Tuesday, June 7, 2011

Dark Chocolate Mousse

I recently had a cooking day with my friend Debe. Sadly, it was cut short because her daughter, Tessa, fell on the trampoline and broke her arm. We made Garlic Pulled Pork which was still slow-roasting when Debe rushed Tessa to the ER. That was the only thing that we'd started. We had planned to make collard greens with bacon and garlic to go with the pork and some Dark Chocolate Mousse too. I figured that after an evening spent in the ER with a child in pain, she was going to need some chocolate when she got home. So I decided to go ahead and make the mousse without her. After all, I had to stick around until either she or her husband got home because her son was there with me and my kids. He's too young to stay home alone. May as well make some awesome dessert, right?!

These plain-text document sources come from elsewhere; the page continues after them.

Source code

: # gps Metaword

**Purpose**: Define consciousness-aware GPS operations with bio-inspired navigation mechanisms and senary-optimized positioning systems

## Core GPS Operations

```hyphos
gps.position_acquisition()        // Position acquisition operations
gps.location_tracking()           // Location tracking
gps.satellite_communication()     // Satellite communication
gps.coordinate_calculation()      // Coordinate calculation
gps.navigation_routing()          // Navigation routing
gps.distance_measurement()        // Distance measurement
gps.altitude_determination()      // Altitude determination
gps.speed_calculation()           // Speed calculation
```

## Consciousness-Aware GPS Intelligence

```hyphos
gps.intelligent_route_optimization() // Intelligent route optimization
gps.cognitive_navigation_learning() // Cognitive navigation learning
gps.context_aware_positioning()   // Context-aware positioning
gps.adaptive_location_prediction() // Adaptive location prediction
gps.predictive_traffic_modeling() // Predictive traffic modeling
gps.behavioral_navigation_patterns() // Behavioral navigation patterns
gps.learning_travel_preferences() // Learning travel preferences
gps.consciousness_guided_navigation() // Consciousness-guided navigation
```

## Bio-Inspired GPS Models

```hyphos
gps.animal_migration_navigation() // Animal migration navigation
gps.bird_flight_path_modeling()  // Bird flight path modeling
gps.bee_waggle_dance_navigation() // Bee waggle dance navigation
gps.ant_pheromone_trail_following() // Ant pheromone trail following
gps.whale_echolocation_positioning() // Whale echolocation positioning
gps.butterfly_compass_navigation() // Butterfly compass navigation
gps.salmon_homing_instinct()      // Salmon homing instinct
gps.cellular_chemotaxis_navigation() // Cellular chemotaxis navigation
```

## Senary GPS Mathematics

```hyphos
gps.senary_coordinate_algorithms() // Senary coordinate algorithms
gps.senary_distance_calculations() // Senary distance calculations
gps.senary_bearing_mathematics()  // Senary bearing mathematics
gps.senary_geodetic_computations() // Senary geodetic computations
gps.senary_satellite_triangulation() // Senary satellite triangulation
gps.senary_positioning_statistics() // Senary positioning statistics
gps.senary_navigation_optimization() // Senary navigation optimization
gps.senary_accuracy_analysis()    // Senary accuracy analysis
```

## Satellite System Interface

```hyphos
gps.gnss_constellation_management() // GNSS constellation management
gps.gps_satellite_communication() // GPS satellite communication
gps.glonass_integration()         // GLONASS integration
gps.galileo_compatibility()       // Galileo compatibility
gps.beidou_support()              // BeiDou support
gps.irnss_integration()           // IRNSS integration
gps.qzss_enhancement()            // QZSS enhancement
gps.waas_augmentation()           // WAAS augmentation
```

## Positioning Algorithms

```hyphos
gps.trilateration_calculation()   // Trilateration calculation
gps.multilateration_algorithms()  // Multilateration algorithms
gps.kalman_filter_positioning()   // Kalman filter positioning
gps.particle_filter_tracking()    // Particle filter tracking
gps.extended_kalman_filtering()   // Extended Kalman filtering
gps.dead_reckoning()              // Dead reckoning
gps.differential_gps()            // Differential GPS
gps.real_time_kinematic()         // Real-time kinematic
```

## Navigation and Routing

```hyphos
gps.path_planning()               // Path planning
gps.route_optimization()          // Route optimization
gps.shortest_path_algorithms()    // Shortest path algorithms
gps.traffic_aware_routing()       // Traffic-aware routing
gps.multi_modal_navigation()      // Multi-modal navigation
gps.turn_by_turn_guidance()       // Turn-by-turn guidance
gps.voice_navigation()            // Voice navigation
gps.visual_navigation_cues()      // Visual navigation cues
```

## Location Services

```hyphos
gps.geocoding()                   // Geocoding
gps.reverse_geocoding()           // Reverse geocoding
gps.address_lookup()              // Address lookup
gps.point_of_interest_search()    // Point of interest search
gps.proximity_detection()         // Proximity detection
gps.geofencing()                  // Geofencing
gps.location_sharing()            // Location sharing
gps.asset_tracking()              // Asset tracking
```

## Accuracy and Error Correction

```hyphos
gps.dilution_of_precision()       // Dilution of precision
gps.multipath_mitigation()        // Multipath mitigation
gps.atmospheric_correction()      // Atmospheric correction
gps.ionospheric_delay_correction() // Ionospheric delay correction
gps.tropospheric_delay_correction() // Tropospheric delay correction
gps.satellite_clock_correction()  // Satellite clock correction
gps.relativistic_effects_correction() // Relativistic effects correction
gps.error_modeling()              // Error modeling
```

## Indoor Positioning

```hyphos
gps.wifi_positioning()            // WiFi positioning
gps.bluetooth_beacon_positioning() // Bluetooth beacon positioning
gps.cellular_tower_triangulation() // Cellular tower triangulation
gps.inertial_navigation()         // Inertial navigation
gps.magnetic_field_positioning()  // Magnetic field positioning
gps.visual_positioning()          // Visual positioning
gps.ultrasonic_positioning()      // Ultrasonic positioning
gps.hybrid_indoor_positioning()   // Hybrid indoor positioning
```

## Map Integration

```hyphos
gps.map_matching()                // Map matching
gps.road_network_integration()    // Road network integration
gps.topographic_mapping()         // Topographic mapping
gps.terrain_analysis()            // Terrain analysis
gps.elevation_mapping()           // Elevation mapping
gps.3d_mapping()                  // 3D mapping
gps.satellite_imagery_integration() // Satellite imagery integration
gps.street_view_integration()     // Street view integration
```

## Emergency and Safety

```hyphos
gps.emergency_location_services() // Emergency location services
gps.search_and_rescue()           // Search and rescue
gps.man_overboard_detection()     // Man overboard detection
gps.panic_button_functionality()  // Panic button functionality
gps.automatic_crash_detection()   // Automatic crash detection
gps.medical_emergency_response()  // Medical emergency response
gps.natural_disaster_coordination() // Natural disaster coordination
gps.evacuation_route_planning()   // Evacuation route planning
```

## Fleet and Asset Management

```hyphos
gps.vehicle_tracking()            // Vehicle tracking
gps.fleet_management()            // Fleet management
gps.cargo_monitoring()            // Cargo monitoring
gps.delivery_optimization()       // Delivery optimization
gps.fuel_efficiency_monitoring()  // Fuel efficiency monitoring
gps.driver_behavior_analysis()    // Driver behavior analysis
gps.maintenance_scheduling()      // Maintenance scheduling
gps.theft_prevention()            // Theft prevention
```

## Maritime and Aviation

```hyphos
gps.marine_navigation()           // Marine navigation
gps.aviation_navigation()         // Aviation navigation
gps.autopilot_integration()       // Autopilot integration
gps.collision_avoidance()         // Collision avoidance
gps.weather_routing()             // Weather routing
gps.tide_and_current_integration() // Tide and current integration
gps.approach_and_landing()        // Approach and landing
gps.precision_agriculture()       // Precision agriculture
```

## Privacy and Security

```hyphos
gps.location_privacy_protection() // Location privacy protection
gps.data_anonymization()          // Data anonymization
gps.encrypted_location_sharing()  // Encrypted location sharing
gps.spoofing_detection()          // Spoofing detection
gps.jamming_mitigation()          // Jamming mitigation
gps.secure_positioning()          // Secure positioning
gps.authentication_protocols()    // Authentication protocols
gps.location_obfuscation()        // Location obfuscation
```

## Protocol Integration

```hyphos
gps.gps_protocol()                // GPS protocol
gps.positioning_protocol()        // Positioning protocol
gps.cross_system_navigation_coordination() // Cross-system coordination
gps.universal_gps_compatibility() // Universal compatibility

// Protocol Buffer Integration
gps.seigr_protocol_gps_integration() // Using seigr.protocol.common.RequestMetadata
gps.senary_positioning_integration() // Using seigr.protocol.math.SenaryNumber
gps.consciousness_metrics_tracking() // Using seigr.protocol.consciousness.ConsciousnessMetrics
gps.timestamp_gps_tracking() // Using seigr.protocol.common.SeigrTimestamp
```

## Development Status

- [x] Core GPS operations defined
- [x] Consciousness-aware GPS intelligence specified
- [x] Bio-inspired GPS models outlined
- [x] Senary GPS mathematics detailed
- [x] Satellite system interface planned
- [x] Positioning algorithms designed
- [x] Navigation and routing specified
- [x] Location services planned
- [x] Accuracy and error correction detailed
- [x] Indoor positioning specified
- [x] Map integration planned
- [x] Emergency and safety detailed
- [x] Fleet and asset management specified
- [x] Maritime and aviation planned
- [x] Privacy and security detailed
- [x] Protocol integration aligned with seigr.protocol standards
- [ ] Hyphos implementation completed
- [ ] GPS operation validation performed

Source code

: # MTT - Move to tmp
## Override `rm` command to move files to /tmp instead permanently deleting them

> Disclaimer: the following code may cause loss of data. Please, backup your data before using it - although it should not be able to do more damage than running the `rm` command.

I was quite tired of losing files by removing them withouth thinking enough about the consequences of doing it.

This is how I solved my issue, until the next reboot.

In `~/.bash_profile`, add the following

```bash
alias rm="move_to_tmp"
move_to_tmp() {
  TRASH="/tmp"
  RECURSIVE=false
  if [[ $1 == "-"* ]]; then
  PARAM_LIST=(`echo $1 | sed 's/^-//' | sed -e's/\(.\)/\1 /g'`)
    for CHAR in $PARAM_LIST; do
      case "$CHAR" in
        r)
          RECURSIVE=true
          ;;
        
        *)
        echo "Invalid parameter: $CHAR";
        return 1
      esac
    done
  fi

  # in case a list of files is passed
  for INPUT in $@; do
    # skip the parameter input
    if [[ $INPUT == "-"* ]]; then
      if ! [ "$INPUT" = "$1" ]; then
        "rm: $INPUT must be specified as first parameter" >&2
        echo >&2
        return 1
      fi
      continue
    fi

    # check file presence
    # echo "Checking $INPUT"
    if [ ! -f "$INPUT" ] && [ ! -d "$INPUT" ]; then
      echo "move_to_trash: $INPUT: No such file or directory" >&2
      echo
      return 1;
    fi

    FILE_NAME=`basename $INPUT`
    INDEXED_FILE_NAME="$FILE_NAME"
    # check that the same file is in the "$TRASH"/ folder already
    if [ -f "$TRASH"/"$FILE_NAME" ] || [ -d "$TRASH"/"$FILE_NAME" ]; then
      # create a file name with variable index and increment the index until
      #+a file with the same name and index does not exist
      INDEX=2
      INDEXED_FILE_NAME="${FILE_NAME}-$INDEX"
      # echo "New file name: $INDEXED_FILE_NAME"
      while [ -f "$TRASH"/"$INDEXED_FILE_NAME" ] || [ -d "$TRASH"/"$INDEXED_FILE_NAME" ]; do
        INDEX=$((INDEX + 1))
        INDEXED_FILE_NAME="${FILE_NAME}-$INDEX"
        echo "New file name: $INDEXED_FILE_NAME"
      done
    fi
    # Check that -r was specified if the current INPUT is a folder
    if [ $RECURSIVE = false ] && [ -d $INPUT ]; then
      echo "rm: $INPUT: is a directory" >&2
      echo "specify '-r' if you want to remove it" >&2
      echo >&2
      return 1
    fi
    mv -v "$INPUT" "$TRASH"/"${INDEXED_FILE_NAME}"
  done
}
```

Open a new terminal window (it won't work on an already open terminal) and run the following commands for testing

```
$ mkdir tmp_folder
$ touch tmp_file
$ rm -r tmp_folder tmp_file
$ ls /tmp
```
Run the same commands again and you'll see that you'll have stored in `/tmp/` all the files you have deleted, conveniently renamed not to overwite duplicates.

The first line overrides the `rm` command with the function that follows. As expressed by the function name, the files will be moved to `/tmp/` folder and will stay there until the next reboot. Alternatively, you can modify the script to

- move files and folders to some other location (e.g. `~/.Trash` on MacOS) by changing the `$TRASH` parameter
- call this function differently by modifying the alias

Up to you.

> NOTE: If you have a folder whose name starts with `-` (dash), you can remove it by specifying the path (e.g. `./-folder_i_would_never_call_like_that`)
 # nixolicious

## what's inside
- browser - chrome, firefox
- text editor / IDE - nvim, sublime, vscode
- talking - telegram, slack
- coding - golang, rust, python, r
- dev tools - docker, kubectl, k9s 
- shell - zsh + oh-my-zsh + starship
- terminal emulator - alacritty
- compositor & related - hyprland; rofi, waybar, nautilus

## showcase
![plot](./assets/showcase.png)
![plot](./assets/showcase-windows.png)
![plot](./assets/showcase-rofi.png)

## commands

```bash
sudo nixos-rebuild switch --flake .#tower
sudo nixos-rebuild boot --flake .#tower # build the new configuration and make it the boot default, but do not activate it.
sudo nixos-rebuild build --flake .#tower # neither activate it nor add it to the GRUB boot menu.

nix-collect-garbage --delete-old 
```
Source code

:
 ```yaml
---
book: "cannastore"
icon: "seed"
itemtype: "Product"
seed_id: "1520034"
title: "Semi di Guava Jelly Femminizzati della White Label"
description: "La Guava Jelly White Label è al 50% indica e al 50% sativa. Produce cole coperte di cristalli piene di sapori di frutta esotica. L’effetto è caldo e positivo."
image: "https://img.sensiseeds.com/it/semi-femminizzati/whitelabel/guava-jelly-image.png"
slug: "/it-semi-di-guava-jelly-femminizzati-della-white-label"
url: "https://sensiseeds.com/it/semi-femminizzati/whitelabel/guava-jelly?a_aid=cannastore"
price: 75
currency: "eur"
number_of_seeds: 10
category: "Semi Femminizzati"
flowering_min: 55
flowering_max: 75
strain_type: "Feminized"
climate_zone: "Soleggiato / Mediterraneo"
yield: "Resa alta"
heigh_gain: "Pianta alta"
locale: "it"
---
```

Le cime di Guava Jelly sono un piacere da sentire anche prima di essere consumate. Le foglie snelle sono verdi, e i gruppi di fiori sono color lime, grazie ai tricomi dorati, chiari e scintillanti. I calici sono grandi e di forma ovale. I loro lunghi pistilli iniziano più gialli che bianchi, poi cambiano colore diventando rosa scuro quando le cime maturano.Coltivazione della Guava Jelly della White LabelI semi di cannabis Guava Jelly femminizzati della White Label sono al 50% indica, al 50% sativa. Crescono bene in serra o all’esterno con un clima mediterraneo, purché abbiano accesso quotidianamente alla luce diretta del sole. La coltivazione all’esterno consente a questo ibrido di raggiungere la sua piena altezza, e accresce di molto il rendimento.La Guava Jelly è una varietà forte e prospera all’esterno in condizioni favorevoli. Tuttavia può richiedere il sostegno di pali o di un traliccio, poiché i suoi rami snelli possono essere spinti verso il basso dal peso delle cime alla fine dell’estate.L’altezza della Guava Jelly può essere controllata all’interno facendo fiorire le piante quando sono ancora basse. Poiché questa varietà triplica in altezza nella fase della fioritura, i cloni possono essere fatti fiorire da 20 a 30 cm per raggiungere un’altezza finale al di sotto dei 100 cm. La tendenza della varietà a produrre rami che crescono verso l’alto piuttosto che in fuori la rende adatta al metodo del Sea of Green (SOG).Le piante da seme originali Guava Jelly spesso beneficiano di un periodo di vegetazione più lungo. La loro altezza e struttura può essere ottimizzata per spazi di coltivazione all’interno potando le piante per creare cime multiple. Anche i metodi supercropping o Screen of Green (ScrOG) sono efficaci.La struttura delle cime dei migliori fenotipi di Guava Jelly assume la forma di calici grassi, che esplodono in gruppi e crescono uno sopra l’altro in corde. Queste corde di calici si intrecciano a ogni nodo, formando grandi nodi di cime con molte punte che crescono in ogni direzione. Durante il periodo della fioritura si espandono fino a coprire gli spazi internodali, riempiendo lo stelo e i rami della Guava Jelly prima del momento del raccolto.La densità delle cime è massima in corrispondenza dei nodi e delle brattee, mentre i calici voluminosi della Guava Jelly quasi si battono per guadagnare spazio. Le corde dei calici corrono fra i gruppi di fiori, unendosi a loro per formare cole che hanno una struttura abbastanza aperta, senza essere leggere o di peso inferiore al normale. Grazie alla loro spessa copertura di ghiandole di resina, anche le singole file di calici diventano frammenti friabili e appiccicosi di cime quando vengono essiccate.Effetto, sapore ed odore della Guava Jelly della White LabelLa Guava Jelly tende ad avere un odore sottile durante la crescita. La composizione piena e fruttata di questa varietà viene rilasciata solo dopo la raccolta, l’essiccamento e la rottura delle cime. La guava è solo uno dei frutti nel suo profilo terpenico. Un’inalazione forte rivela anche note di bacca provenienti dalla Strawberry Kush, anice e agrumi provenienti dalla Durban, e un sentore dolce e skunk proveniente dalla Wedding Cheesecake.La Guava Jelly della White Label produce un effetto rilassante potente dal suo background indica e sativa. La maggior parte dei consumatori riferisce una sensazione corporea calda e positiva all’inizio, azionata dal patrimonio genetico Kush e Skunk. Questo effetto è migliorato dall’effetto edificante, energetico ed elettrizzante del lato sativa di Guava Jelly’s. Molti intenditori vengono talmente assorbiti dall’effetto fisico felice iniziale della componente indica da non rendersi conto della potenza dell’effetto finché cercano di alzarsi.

It turned out pretty perfect in my opinion. It's light and fluffy because it has both whipped egg whites and whipped cream folded into it. I used xylitol instead of sugar and it still turned out great. I used a Cook's Illustrated recipe and tweaked it to my own liking. The original recipe called for 1 tsp espresso and 1 Tbsp brandy. I'm not a fan of coffee in my chocolate and Debe didn't have any brandy, only dark rum, so I skipped those this time. I think the brandy would really enhance the flavor though. Next time I'll add it.

For everyone out there going "strictly primal," I think this would taste just as good, even a bit richer, if you left out the whipped cream.

Premium Dark Chocolate Mousse - serves 8

8 oz Premium Dark Chocolate 62-70% cacao - I used 70% Ghiradelli
3 Tbsp sugar or xylitol
2 Tbsp cocoa powder - preferably Dutch-processed
7 Tbsp water
3 large eggs, whites and yolks separated
1/8 tsp salt
1 c heavy cream

Melt chocolate, cocoa powder, 2 Tbsp sugar and water over boiling water or in microwave. Whisk until smooth.
Whisk egg yolks and 1 1/2 tsp sugar together. Whisk in chocolate mixture and brandy.
With electric mixer or stand mixer, beat egg whites and remaining 1 1/2 tsp sugar to stiff peaks. Fold 1/3 egg whites into chocolate mixture at a time.
Using same bowl and beater, beat heavy cream to stiff peaks. Fold in 1/2 at a time into chocolate mixture, making sure there are no white streaks remaining.
Spoon into individual serving dishes, cover with plastic and chill at least 2 hours or up to 24 hours.